More about exponentiation
Exponentiation by default implies repeated application of the 't' operator. But it can be used to indicate repeate application of other operators too. We define AmN, with A an atom or a group within parentheses, m a string of modifiers, and N a number, to mean AmAmAm...mA with N factors A and N1 operators between them. If the modifier string m does not contain one of the chaining operators, it is prefixed with the default 't'. If it does not include any directional modifiers, it is suffixed with 'f'. So W3 means WtfWtfW, 1 to 3 orthogonal steps in the same direction (which is what the 'f' specifies). But W3 would mean WfWfW, which is exactly 3 such steps. And Wx3 would be exactly 3 steps where the first 2 mandatorily capture.
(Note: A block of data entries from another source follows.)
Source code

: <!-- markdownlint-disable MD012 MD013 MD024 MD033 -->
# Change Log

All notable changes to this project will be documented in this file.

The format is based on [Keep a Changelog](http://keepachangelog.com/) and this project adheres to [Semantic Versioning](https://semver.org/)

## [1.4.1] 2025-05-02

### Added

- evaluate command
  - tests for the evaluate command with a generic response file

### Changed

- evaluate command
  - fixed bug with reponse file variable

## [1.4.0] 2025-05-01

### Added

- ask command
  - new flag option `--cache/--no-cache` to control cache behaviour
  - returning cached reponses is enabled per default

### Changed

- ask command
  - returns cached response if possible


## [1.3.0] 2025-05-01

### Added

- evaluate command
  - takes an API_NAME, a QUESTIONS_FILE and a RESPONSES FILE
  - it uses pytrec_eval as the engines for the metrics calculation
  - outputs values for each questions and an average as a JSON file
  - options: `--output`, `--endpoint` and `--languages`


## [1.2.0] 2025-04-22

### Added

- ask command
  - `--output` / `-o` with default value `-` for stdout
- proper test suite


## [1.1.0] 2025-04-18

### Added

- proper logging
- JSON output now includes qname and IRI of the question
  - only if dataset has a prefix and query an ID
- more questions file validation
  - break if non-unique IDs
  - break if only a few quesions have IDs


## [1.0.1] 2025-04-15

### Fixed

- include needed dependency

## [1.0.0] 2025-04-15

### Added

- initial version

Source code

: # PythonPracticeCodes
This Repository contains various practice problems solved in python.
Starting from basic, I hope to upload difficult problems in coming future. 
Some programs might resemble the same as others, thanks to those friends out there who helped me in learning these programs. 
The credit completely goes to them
By including directonal indicators, you can describe curved trajectories. Nrf8 would mean NtrfNtrfN..., upto 8 Knight moves, each consecutive move bending ~45 degrees right from the previous one (because that is what rf means; the first opportnity to the right that is not straight ahead). This describes the Rose! Circular riders fit into the system, and there is no need for a separate prefix to describe them. With grouping you can do more: (FtlF)r0 expands to FtlFtrFtlFtrFtl..., an arbitrary number of diagonal steps, that alternately turn 90 degrees left or right. In other words, the Crooked Bishop. There is also no real need for the z prefix in this extended Betza notation. The exponentiation can describe it much more precisely, specifying exactly how Crooked it is.